### [Work instructions]
Say how many lines in the entries below mention "clusternode", with no other words.

Records contained in a dataset:
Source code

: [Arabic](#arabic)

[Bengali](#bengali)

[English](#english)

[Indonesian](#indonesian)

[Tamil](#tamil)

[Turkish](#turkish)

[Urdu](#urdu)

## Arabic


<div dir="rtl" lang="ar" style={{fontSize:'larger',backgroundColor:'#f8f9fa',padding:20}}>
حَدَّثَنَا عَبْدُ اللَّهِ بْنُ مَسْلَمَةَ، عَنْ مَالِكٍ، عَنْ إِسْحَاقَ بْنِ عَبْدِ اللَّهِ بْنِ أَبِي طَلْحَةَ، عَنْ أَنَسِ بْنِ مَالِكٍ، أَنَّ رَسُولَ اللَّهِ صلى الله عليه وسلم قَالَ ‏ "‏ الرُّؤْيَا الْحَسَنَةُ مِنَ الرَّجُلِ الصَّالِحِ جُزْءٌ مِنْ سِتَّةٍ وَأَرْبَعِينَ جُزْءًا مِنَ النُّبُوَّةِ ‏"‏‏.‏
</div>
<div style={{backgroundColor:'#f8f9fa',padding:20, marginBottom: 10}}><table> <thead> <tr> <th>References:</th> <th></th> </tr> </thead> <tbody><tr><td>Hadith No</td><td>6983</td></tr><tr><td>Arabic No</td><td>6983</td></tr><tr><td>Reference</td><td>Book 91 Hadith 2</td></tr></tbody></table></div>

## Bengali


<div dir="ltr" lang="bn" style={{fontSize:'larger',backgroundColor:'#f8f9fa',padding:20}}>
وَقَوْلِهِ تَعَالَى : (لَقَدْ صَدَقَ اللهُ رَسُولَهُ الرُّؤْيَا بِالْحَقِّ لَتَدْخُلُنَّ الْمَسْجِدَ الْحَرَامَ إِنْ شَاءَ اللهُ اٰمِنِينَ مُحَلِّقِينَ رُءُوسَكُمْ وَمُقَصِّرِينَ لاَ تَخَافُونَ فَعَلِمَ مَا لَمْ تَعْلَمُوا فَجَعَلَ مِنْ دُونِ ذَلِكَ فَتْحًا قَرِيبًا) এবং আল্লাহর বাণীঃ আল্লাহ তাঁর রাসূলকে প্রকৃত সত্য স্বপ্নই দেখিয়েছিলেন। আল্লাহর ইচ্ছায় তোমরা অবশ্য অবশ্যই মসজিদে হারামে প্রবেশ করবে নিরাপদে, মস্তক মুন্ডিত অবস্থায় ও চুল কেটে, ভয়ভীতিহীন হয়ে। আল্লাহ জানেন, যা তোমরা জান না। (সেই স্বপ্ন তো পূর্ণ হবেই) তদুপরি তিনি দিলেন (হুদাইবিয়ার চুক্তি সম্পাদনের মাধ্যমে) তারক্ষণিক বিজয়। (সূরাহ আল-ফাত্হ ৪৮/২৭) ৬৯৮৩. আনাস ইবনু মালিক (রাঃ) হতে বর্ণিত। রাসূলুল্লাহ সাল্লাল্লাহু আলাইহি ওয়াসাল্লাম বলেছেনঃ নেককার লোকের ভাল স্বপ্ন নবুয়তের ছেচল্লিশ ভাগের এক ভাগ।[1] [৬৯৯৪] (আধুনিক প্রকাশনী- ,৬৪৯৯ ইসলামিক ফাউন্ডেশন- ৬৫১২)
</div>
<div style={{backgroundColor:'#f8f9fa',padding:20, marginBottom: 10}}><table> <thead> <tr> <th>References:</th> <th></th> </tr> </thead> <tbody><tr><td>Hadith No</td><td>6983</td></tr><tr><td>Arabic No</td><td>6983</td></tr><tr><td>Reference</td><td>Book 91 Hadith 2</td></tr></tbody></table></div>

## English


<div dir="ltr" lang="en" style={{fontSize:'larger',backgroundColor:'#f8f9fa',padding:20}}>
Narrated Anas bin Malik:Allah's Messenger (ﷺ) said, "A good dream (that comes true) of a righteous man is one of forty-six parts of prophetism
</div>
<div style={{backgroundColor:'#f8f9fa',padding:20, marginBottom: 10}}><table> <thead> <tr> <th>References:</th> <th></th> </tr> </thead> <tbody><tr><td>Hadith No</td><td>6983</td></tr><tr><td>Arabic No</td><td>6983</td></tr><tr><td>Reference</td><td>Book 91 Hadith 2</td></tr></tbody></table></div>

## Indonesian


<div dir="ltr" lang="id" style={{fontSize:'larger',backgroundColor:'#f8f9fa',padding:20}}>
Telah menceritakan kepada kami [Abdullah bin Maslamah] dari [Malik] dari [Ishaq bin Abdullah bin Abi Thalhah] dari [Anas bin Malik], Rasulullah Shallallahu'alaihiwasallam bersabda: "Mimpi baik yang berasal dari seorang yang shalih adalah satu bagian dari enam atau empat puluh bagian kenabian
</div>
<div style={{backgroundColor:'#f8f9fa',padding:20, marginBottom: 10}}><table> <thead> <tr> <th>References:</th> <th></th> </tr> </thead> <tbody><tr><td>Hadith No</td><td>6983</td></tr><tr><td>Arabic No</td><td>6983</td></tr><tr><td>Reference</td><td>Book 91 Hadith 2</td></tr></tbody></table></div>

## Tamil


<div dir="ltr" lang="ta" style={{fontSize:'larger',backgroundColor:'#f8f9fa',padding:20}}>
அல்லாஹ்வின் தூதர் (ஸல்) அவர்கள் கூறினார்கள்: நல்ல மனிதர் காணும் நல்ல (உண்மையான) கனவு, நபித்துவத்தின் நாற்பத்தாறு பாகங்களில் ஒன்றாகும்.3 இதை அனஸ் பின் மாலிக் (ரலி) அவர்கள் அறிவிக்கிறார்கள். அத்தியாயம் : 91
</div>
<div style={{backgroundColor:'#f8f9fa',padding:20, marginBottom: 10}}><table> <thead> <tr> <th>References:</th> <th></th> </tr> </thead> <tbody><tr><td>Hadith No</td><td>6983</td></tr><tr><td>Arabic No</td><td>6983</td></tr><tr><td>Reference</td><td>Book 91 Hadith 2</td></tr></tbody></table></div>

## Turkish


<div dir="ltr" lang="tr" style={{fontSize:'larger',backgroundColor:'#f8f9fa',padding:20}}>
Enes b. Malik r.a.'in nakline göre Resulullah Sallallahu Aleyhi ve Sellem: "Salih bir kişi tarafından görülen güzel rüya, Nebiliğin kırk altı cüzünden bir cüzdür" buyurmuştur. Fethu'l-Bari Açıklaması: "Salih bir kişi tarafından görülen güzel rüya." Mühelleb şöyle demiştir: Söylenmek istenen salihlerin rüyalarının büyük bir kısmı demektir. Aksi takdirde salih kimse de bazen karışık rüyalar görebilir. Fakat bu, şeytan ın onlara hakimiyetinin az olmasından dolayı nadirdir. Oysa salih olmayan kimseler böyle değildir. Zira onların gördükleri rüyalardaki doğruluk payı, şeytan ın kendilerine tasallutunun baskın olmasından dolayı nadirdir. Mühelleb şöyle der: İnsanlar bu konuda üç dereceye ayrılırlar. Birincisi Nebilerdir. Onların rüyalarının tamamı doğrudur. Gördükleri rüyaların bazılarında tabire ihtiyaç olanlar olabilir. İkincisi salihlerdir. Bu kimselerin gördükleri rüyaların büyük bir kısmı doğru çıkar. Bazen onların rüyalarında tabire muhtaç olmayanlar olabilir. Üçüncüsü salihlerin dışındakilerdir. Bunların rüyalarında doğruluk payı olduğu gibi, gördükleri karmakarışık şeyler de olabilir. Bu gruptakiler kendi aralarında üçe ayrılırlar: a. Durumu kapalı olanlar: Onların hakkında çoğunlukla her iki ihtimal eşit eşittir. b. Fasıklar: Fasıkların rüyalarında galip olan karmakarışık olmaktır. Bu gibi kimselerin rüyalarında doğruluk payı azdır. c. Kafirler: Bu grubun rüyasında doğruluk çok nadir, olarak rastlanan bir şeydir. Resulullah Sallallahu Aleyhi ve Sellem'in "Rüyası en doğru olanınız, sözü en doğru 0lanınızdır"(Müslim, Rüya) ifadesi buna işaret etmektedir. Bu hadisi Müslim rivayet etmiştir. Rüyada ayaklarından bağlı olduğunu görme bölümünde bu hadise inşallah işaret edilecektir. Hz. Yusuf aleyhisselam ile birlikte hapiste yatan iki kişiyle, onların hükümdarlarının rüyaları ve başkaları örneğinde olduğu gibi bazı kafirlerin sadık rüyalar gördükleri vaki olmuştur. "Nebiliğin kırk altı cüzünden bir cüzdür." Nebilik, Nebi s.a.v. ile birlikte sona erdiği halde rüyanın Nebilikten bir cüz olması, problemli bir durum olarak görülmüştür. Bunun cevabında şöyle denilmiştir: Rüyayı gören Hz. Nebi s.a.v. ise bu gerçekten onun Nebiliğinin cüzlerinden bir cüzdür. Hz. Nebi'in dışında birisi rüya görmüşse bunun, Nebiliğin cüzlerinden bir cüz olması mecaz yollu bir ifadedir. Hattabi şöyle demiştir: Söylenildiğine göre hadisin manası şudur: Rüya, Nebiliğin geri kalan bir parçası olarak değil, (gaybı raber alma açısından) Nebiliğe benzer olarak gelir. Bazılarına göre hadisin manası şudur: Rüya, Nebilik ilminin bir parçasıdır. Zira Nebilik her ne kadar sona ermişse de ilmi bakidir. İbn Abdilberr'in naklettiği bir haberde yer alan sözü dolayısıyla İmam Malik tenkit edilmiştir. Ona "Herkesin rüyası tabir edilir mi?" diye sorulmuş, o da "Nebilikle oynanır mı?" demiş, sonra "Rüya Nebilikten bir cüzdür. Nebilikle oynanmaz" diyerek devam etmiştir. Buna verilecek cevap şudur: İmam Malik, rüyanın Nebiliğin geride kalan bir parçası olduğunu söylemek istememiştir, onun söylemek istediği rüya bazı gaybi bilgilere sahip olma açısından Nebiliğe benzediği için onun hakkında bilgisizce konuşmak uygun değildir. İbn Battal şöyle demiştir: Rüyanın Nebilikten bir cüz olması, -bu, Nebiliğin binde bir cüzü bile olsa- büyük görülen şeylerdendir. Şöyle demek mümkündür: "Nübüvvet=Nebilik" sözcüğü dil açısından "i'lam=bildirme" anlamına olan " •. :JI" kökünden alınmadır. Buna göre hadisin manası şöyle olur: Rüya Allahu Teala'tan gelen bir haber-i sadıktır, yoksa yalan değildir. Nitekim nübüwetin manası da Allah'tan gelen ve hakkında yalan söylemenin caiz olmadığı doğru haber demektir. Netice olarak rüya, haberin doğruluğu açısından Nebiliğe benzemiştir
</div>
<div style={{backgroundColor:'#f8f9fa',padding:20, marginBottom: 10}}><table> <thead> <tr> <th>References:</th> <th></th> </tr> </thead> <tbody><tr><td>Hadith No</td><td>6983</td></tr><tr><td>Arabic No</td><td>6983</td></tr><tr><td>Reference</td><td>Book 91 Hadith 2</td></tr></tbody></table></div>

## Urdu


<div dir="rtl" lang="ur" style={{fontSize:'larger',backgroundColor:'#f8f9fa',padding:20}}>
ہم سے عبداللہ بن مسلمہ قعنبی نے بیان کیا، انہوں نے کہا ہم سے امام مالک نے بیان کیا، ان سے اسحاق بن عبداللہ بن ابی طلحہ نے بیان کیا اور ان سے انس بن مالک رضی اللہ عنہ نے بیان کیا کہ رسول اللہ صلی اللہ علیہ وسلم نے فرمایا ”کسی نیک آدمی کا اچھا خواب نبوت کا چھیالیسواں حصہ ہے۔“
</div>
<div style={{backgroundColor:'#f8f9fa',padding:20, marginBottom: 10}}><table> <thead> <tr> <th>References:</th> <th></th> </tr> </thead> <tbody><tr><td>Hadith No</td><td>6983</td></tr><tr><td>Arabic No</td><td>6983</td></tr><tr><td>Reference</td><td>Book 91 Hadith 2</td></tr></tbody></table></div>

...

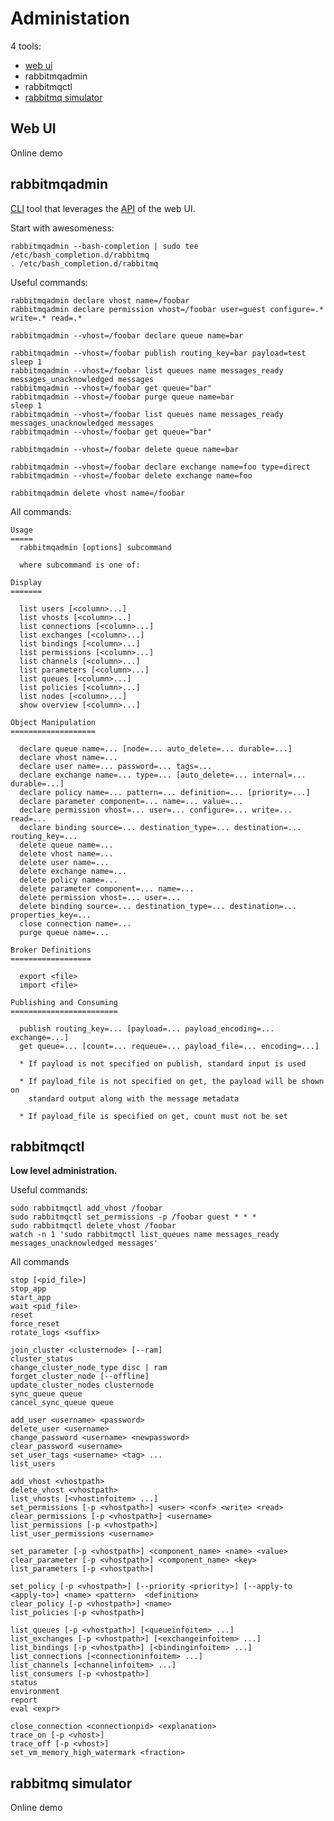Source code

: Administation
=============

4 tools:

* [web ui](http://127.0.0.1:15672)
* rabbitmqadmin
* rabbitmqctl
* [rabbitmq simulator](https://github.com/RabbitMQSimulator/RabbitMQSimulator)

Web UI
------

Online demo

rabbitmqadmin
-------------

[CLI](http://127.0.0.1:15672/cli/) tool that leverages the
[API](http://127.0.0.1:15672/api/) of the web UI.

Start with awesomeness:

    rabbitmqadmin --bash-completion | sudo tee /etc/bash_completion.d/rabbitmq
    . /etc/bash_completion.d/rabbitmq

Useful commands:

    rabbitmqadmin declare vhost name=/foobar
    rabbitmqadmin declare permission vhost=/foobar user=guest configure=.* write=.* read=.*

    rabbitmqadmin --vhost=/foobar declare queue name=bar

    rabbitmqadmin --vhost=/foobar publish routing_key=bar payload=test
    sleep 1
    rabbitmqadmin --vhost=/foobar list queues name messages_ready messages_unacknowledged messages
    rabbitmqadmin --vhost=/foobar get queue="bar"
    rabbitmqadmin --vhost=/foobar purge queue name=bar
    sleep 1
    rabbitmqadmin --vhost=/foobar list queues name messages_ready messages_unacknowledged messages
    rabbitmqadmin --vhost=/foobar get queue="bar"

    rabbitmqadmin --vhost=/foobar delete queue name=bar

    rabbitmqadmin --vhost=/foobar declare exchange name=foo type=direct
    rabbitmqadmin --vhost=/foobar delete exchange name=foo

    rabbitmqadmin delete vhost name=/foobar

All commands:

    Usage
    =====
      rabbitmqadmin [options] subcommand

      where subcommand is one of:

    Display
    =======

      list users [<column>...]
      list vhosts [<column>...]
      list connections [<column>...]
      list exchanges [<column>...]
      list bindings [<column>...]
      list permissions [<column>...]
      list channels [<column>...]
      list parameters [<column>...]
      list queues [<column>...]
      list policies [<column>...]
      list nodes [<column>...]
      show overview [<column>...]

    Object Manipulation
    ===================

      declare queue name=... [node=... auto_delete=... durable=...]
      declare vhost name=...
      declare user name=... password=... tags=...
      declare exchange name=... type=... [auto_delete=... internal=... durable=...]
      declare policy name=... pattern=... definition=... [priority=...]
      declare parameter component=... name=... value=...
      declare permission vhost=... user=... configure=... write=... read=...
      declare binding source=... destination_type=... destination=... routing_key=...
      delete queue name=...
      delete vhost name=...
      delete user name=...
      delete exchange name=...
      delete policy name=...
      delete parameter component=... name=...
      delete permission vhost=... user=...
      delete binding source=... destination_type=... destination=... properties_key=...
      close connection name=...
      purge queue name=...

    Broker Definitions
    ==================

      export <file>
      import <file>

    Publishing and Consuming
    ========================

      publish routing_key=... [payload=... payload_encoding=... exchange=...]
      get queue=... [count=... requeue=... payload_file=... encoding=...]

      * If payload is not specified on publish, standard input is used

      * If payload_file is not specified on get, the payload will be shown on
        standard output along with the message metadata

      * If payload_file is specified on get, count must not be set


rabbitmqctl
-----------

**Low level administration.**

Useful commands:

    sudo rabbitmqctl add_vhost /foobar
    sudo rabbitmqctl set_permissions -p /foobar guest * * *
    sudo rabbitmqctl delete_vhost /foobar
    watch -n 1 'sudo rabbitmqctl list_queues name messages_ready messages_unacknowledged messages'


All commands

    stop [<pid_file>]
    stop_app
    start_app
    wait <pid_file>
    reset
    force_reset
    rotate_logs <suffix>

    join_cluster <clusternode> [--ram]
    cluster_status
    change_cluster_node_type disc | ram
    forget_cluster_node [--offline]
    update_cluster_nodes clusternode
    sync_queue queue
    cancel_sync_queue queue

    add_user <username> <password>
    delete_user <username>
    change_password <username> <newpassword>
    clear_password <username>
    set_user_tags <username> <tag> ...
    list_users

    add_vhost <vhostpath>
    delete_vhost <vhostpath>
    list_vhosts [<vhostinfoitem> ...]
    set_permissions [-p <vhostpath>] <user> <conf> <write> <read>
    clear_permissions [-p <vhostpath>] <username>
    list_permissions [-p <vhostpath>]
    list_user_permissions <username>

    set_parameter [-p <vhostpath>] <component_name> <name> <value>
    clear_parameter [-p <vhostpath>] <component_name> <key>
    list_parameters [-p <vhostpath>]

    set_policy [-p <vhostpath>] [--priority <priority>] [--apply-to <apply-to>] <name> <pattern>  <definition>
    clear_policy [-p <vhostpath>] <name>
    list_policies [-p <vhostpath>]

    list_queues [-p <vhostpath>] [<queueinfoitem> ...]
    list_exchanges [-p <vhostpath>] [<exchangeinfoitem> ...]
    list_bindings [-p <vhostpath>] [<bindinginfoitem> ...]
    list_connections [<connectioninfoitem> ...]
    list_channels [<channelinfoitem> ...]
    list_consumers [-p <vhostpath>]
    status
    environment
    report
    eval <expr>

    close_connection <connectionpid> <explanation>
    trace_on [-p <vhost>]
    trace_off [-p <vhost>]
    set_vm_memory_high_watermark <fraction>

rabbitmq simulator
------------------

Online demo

### [Answer box]
2